CPD Credit: 6.5 hours, C1 / C2
This course will provide delegates with an overview of soil-structure interaction, focusing on the different methods available to engineers to model simplified soil behaviour for use in structural models. The course will include examples for typical foundations such as shallow foundations and piles.
Conventional structural design methods neglect the Soil Structure Interaction (SSI), which may be reasonable where soil movements are expected to be small (e.g. light structures in relatively stiff soils such as low rise buildings). In more complex structures, where soil movements may be large or where the loading is highly dynamic, SSI is of critical importance (e.g. heavy structures on soft soil, high-rise building, onshore/offshore wind turbines).
This course will introduce some of the SSI methods used in practice, focusing on shallow and piled foundations. The morning sessions will focus on analytical models and solution methods used in SSI analysis and the afternoon sessions will focus on applications to the design of foundations/structures. The course will involve a number of calculation examples and is intended to be interactive.
After the course, delegates should:
- Understand how real structures interact with the surrounding soil
- Understand the different idealisations of soil-structure interaction (SSI), including their strengths and limitations
- Become familiar with SSI modelling software
- Appreciate the role of SSI analysis in practical design
- Analytical Models – overview of the models used in SSI
- Macro element models
- subgrade reaction (Winkler spring) models,
- continuum models
- Solution Methods - an Overview of
- semi-analytical methods
- finite element / finite difference methods
- Applications and Case Histories
- shallow foundations
- laterally-loaded piles including monopiles for offshore wind generators
- axially loaded piles
Who Should Attend?
Consulting engineers with an interest in soil-structure interaction, dynamically loaded structures, wind turbine structures. A basic knowledge of structural and geotechnical engineering is required.

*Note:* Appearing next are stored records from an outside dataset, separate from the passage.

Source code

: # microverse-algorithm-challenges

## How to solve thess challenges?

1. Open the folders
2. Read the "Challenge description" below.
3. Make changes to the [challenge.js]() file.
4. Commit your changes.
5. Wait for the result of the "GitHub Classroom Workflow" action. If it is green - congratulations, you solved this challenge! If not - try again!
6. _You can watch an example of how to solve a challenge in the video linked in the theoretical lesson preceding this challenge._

Prof. David Igoe CEng PhD BE MIEI
Asst. Professor, Trinity College Dublin
David is assistant professor in Geotechnical Engineering at Trinity College Dublin and former head of offshore engineering at Gavin and Doherty Geosolutions (GDG). David has over 15 years’ experience in Geotechnical Engineering, offshore engineering, foundation analysis, testing and instrumentation projects. David completed a PhD (2009) in the topic of offshore pile behaviour in sand and has applied his knowledge of this topic to many offshore and onshore geotechnical projects. David has performed research on problems related to pile axial loading, pile lateral loading, pile ageing, cyclic loading, soil-structure dynamics, instrumentation systems, shallow foundations, gravity base foundations and was heavily involved in the PISA (Pile Stability Analysis) joint industry research project, sponsored by the Carbon Trust Wind Accelerator Program. David previously worked as head of offshore engineering at Gavin and Doherty Geosolutions managing a large range of projects, primarily related to offshore wind. David has more than 50 international peer reviewed technical publications related to pile design, instrumentation design and monitoring, engineering software development and soil-structure interaction.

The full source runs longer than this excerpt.